The no immunotherapy group of patients is significantly older. The genetics are heterogenous. e.g. there are 3 ALK mutant patients in juts one group. The study is not valid to demonstrated natiximab benefit.

This is a retrospective study of a singular subgroup of neuroblastomas, all defined by stringent biological criteria of High-risk disease. The differences in age is not statistically significant between both groups. Biology is different mainly because MYCN status is the only biological criteria currently used in all cooperative groups. The statistical analysis by two different methods (Cox and Log-Rank) clearly shows significant differences in reducing the chances of relapse for patients who received anti-GD2 immunotherapy (whichever antibody) upfront. These results in a retrospective analysis clearly merit a prospective validation in subsequent studies.

Round 2

Reviewer 2 Report

It is a shame that the authors consider that since it is a well-known topic, they should not make a relevant introduction so that the manuscript explicitly states the importance of the topic. The same is observed in the discussion where what remains is that treatment should be given to all patients with neuroblastoma, no matter why, only the statistics... they handle it as a "black box." It is not acceptable for a research journal.

Author Response

As requested, we have added in the introduction part of the edited version of the manuscript a paragraph on the functions of the ganglioside GD2 and its relevance in neuroblastoma tumorigenesis. A list of references are also included (27-41) to complete this section.

Reviewer 3 Report

I am still not convined the group with and without first-line IT are not heterogenous.

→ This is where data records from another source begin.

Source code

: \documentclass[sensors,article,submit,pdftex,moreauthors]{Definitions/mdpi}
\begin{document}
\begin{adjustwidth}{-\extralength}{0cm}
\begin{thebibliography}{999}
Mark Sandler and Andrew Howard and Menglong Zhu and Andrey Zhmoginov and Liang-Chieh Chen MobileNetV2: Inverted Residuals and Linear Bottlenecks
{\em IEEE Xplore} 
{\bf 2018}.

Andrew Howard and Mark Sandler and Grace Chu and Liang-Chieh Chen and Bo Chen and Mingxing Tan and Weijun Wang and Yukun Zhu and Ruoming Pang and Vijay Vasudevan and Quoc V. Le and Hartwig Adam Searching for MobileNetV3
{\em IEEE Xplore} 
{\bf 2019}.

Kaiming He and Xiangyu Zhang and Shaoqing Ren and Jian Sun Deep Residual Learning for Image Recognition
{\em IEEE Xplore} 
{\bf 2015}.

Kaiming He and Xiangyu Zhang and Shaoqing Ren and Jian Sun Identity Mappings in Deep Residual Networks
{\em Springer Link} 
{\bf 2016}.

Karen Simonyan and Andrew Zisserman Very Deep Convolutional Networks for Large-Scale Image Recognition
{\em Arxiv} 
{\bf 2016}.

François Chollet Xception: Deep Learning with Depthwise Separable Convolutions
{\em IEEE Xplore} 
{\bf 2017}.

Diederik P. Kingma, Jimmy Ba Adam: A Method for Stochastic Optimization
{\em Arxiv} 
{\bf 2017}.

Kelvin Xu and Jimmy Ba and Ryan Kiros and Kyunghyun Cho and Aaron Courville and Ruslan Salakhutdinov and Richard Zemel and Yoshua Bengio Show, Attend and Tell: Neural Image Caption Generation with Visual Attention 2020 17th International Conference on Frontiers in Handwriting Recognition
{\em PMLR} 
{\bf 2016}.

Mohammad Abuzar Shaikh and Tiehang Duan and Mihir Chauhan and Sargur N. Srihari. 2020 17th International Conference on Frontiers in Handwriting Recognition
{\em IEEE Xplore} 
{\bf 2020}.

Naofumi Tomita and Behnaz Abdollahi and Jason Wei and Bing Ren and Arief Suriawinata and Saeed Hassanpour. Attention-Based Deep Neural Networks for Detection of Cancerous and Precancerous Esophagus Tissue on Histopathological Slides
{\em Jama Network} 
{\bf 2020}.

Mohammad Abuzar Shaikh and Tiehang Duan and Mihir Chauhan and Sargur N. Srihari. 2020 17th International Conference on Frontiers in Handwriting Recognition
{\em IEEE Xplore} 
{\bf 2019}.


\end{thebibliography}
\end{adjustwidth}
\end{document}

Age median 5.35 vs. 2.5, Ttest p <0.05.

Genetics are different.

Stage IV is 71% vs 12%.

Author Response

Thanks for the comments.

We understand the hesitations from the reviewer wondering whether the immunotherapy (IT) vs no IT groups are comparable implying that the differences in survival might not be related to having or not received IT but other factors. The reviewer used the data provided in the supplementary table to do the calculations. Below you can find the descriptive of both (IT vs no IT) groups with the p-value (Mann-Whitney test for numerical variables and Fisher test for categorical variables) associated for the 3 variables quoted by the reviewer: age at diagnosis, stage, and follow-up time for alive patients.

From this analysis, the reviewer is right acknowledging the fact that age at diagnosis is statistically different from both groups being median age significantly higher in the group not receiving IT compared to those who received IT. Also, the median follow-up time is statistically different in both groups (longer as median for those who did not receive IT given the skew of the outlier patient having progressed 24 years later).

We have noticed the statistical difference in age between both groups in the edited version of the manuscript as a limitation of the study.

Regarding the difference in follow-up, median follow-up time for the IT group is more than 3 years, enough to have captured most of the long-term events, therefore we don’t think it might have affected the survival results.  

Regarding stage, there is no statistical difference between groups.  The reviewer used the "Stage 4" column which indicates the patients who progressed to stage 4 after treatment and not those who had stage 4 at diagnosis. The reviewer’s  interpretation would suggest that the % of patients progressing to stage 4 is higher among those who  did not receive IT compared to those who did receive IT which would suggest that receiving IT is better for outcome.

All patients included in the study had tumors with diploid genomes which qualify as high-risk. The list of aberrations for each particular case does not increase the biological category of high-risk, therefore it is not possible to categorize biological differences between the IT groups.